Task requirements: Leave out the images and transcribe the entries below word for word.

---------- Data for processing ----------

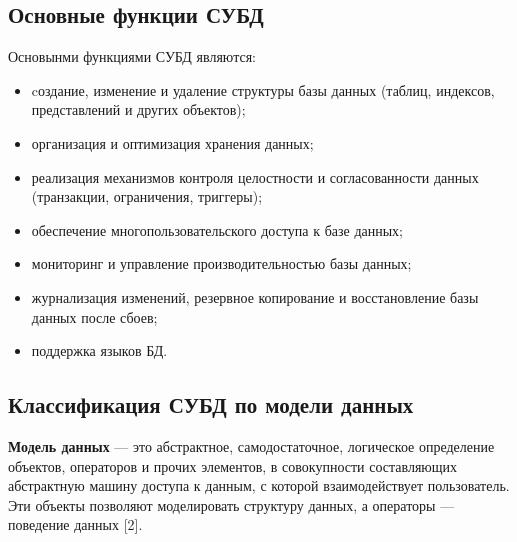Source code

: \subsection{Основные функции СУБД}
Основынми функциями СУБД являются:
\begin{itemize}
	\item cоздание, изменение и удаление структуры базы данных (таблиц, индексов, представлений и других объектов);
	\item организация и оптимизация хранения данных;
	\item реализация механизмов контроля целостности и согласованности данных (транзакции, ограничения, триггеры);
	\item обеспечение многопользовательского доступа к базе данных;
	\item мониторинг и управление производительностью базы данных;
	\item журнализация изменений, резервное копирование и восстановление базы данных после сбоев;
	\item поддержка языков БД.
\end{itemize}

\subsection{Классификация СУБД по модели данных}
\textbf{Модель данных} --- это абстрактное, самодостаточное, логическое определение объектов, операторов и прочих элементов, в совокупности составляющих абстрактную машину доступа к данным, с которой взаимодействует пользователь. Эти объекты позволяют моделировать структуру данных, а операторы --- поведение данных [2].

----------

Response area:
Source code

: \subsection{Основные функции СУБД}
Основынми функциями СУБД являются:
\begin{itemize}
	\item cоздание, изменение и удаление структуры базы данных (таблиц, индексов, представлений и других объектов);
	\item организация и оптимизация хранения данных;
	\item реализация механизмов контроля целостности и согласованности данных (транзакции, ограничения, триггеры);
	\item обеспечение многопользовательского доступа к базе данных;
	\item мониторинг и управление производительностью базы данных;
	\item журнализация изменений, резервное копирование и восстановление базы данных после сбоев;
	\item поддержка языков БД.
\end{itemize}

\subsection{Классификация СУБД по модели данных}
\textbf{Модель данных} --- это абстрактное, самодостаточное, логическое определение объектов, операторов и прочих элементов, в совокупности составляющих абстрактную машину доступа к данным, с которой взаимодействует пользователь. Эти объекты позволяют моделировать структуру данных, а операторы --- поведение данных [2].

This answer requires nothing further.